_THE PROBLEM:_ Your task is to transcribe the lines from the start of the data below through the line containing "### Query Operations", inclusive, exactly as they stand and without the pictures.

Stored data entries
[Start of section]
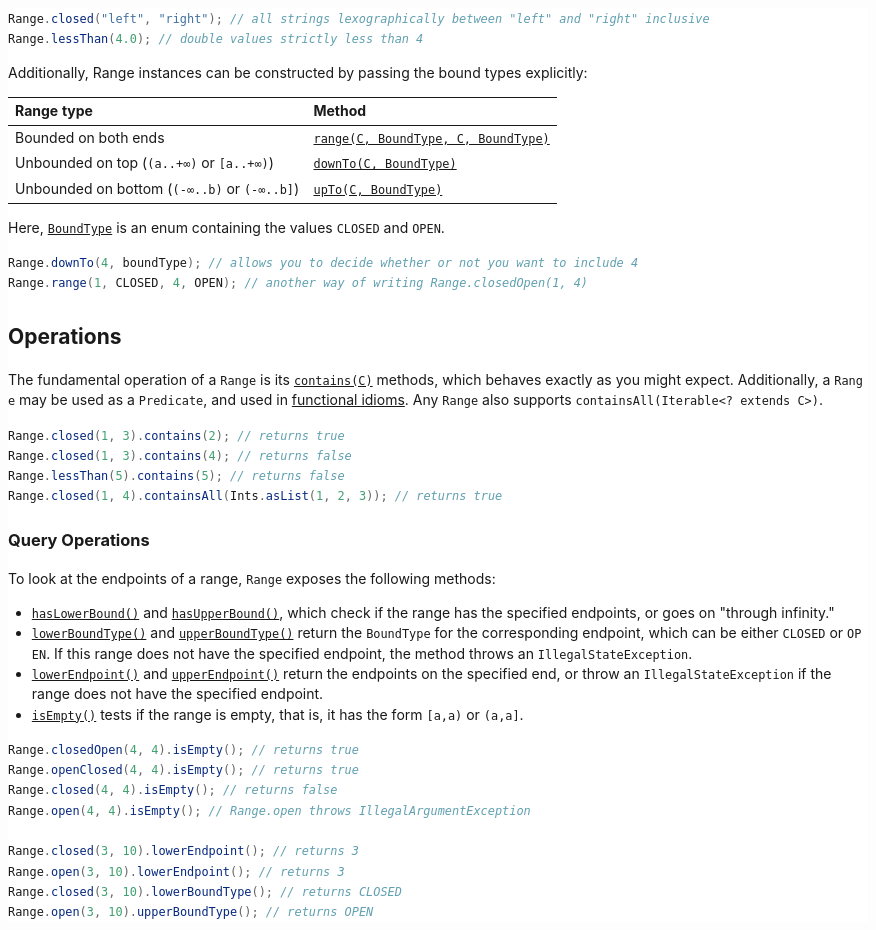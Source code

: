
 ```java
Range.closed("left", "right"); // all strings lexographically between "left" and "right" inclusive
Range.lessThan(4.0); // double values strictly less than 4
```

Additionally, Range instances can be constructed by passing the bound types
explicitly:

Range type                                   | Method
:------------------------------------------- | :-----
Bounded on both ends                         | [`range(C, BoundType, C, BoundType)`]
Unbounded on top (`(a..+∞)` or `[a..+∞)`)    | [`downTo(C, BoundType)`]
Unbounded on bottom (`(-∞..b)` or `(-∞..b]`) | [`upTo(C, BoundType)`]

Here, [`BoundType`] is an enum containing the values `CLOSED` and `OPEN`.

```java
Range.downTo(4, boundType); // allows you to decide whether or not you want to include 4
Range.range(1, CLOSED, 4, OPEN); // another way of writing Range.closedOpen(1, 4)
```

## Operations

The fundamental operation of a `Range` is its [`contains(C)`] methods, which
behaves exactly as you might expect. Additionally, a `Range` may be used as a
`Predicate`, and used in [functional idioms](functional). Any `Range`
also supports `containsAll(Iterable<? extends C>)`.

```java
Range.closed(1, 3).contains(2); // returns true
Range.closed(1, 3).contains(4); // returns false
Range.lessThan(5).contains(5); // returns false
Range.closed(1, 4).containsAll(Ints.asList(1, 2, 3)); // returns true
```

### Query Operations

To look at the endpoints of a range, `Range` exposes the following methods:

*   [`hasLowerBound()`] and [`hasUpperBound()`], which check if the range has
    the specified endpoints, or goes on "through infinity."
*   [`lowerBoundType()`] and [`upperBoundType()`] return the `BoundType` for the
    corresponding endpoint, which can be either `CLOSED` or `OPEN`. If this
    range does not have the specified endpoint, the method throws an
    `IllegalStateException`.
*   [`lowerEndpoint()`] and [`upperEndpoint()`] return the endpoints on the
    specified end, or throw an `IllegalStateException` if the range does not
    have the specified endpoint.
*   [`isEmpty()`] tests if the range is empty, that is, it has the form `[a,a)`
    or `(a,a]`.

```java
Range.closedOpen(4, 4).isEmpty(); // returns true
Range.openClosed(4, 4).isEmpty(); // returns true
Range.closed(4, 4).isEmpty(); // returns false
Range.open(4, 4).isEmpty(); // Range.open throws IllegalArgumentException

Range.closed(3, 10).lowerEndpoint(); // returns 3
Range.open(3, 10).lowerEndpoint(); // returns 3
Range.closed(3, 10).lowerBoundType(); // returns CLOSED
Range.open(3, 10).upperBoundType(); // returns OPEN
```


[Range]: http://google.github.io/guava/releases/snapshot/api/docs/com/google/common/collect/Range.html
[`open(C, C)`]: http://google.github.io/guava/releases/snapshot/api/docs/com/google/common/collect/Range.html#open-java.lang.Comparable-java.lang.Comparable-
[`closed(C, C)`]: http://google.github.io/guava/releases/snapshot/api/docs/com/google/common/collect/Range.html#closed-java.lang.Comparable-java.lang.Comparable-
[`closedOpen(C, C)`]: http://google.github.io/guava/releases/snapshot/api/docs/com/google/common/collect/Range.html#closedOpen-java.lang.Comparable-java.lang.Comparable-
[`openClosed(C, C)`]: http://google.github.io/guava/releases/snapshot/api/docs/com/google/common/collect/Range.html#openClosed-java.lang.Comparable-java.lang.Comparable-
[`greaterThan(C)`]: http://google.github.io/guava/releases/snapshot/api/docs/com/google/common/collect/Range.html#greaterThan-C-
[`atLeast(C)`]: http://google.github.io/guava/releases/snapshot/api/docs/com/google/common/collect/Range.html#atLeast-C-
[`lessThan(C)`]: http://google.github.io/guava/releases/snapshot/api/docs/com/google/common/collect/Range.html#lessThan-C-
[`atMost(C)`]: http://google.github.io/guava/releases/snapshot/api/docs/com/google/common/collect/Range.html#atMost-C-
[`all()`]: http://google.github.io/guava/releases/snapshot/api/docs/com/google/common/collect/Range.html#all--
[`range(C, BoundType, C, BoundType)`]: http://google.github.io/guava/releases/snapshot/api/docs/com/google/common/collect/Range.html#range-java.lang.Comparable-com.google.common.collect.BoundType-java.lang.Comparable-com.google.common.collect.BoundType-
[`downTo(C, BoundType)`]: http://google.github.io/guava/releases/snapshot/api/docs/com/google/common/collect/Range.html#downTo-java.lang.Comparable-com.google.common.collect.BoundType-
[`upTo(C, BoundType)`]: http://google.github.io/guava/releases/snapshot/api/docs/com/google/common/collect/Range.html#upTo-java.lang.Comparable-com.google.common.collect.BoundType-
[`BoundType`]: http://google.github.io/guava/releases/snapshot/api/docs/com/google/common/collect/BoundType.html
[`contains(C)`]: http://google.github.io/guava/releases/snapshot/api/docs/com/google/common/collect/Range.html#contains-C-
[`hasLowerBound()`]: http://google.github.io/guava/releases/snapshot/api/docs/com/google/common/collect/Range.html#hasLowerBound--
[`hasUpperBound()`]: http://google.github.io/guava/releases/snapshot/api/docs/com/google/common/collect/Range.html#hasUpperBound--
[`lowerBoundType()`]: http://google.github.io/guava/releases/snapshot/api/docs/com/google/common/collect/Range.html#lowerBoundType--
[`upperBoundType()`]: http://google.github.io/guava/releases/snapshot/api/docs/com/google/common/collect/Range.html#upperBoundType--
[`lowerEndpoint()`]: http://google.github.io/guava/releases/snapshot/api/docs/com/google/common/collect/Range.html#lowerEndpoint--
[`upperEndpoint()`]: http://google.github.io/guava/releases/snapshot/api/docs/com/google/common/collect/Range.html#upperEndpoint--
[`isEmpty()`]: http://google.github.io/guava/releases/snapshot/api/docs/com/google/common/collect/Range.html#isEmpty--
[`encloses(Range)`]: http://google.github.io/guava/releases/snapshot/api/docs/com/google/common/collect/Range.html#encloses-com.google.common.collect.Range-
[`Range.isConnected(Range)`]: http://google.github.io/guava/releases/snapshot/api/docs/com/google/common/collect/Range.html#isConnected-com.google.common.collect.Range-
[partial ordering]: GuavaTermsExplained#partial-ordering
[reflexive]: GuavaTermsExplained#reflexive
[symmetric]: GuavaTermsExplained#symmetric
[relation]: GuavaTermsExplained#relation
[`Range.intersection(Range)`]: http://google.github.io/guava/releases/snapshot/api/docs/com/google/common/collect/Range.html#intersection-com.google.common.collect.Range-
[commutative]: GuavaTermsExplained#commutative
[associative]: GuavaTermsExplained#associative
[binary operation]: GuavaTermsExplained#binary-operation
[`Range.span(Range)`]: http://google.github.io/guava/releases/snapshot/api/docs/com/google/common/collect/Range.html#span-com.google.common.collect.Range-
[closed]: GuavaTermsExplained#closed
[DiscreteDomain]: http://google.github.io/guava/releases/snapshot/api/docs/com/google/common/collect/DiscreteDomain.html
[`integers()`]: http://google.github.io/guava/releases/snapshot/api/docs/com/google/common/collect/DiscreteDomain.html#integers--
[`longs()`]: http://google.github.io/guava/releases/snapshot/api/docs/com/google/common/collect/DiscreteDomain.html#longs--
[`ContiguousSet.create(range, domain)`]: http://google.github.io/guava/releases/snapshot/api/docs/com/google/common/collect/ContiguousSet.html#create-com.google.common.collect.Range-com.google.common.collect.DiscreteDomain-
[`canonical(domain)`]: http://google.github.io/guava/releases/snapshot/api/docs/com/google/common/collect/Range.html#canonical-com.google.common.collect.DiscreteDomain-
[End of section]
_FINISHED EXERCISE:_
Source code

:
 ```java
Range.closed("left", "right"); // all strings lexographically between "left" and "right" inclusive
Range.lessThan(4.0); // double values strictly less than 4
```

Additionally, Range instances can be constructed by passing the bound types
explicitly:

Range type                                   | Method
:------------------------------------------- | :-----
Bounded on both ends                         | [`range(C, BoundType, C, BoundType)`]
Unbounded on top (`(a..+∞)` or `[a..+∞)`)    | [`downTo(C, BoundType)`]
Unbounded on bottom (`(-∞..b)` or `(-∞..b]`) | [`upTo(C, BoundType)`]

Here, [`BoundType`] is an enum containing the values `CLOSED` and `OPEN`.

```java
Range.downTo(4, boundType); // allows you to decide whether or not you want to include 4
Range.range(1, CLOSED, 4, OPEN); // another way of writing Range.closedOpen(1, 4)
```

## Operations

The fundamental operation of a `Range` is its [`contains(C)`] methods, which
behaves exactly as you might expect. Additionally, a `Range` may be used as a
`Predicate`, and used in [functional idioms](functional). Any `Range`
also supports `containsAll(Iterable<? extends C>)`.

```java
Range.closed(1, 3).contains(2); // returns true
Range.closed(1, 3).contains(4); // returns false
Range.lessThan(5).contains(5); // returns false
Range.closed(1, 4).containsAll(Ints.asList(1, 2, 3)); // returns true
```

### Query Operations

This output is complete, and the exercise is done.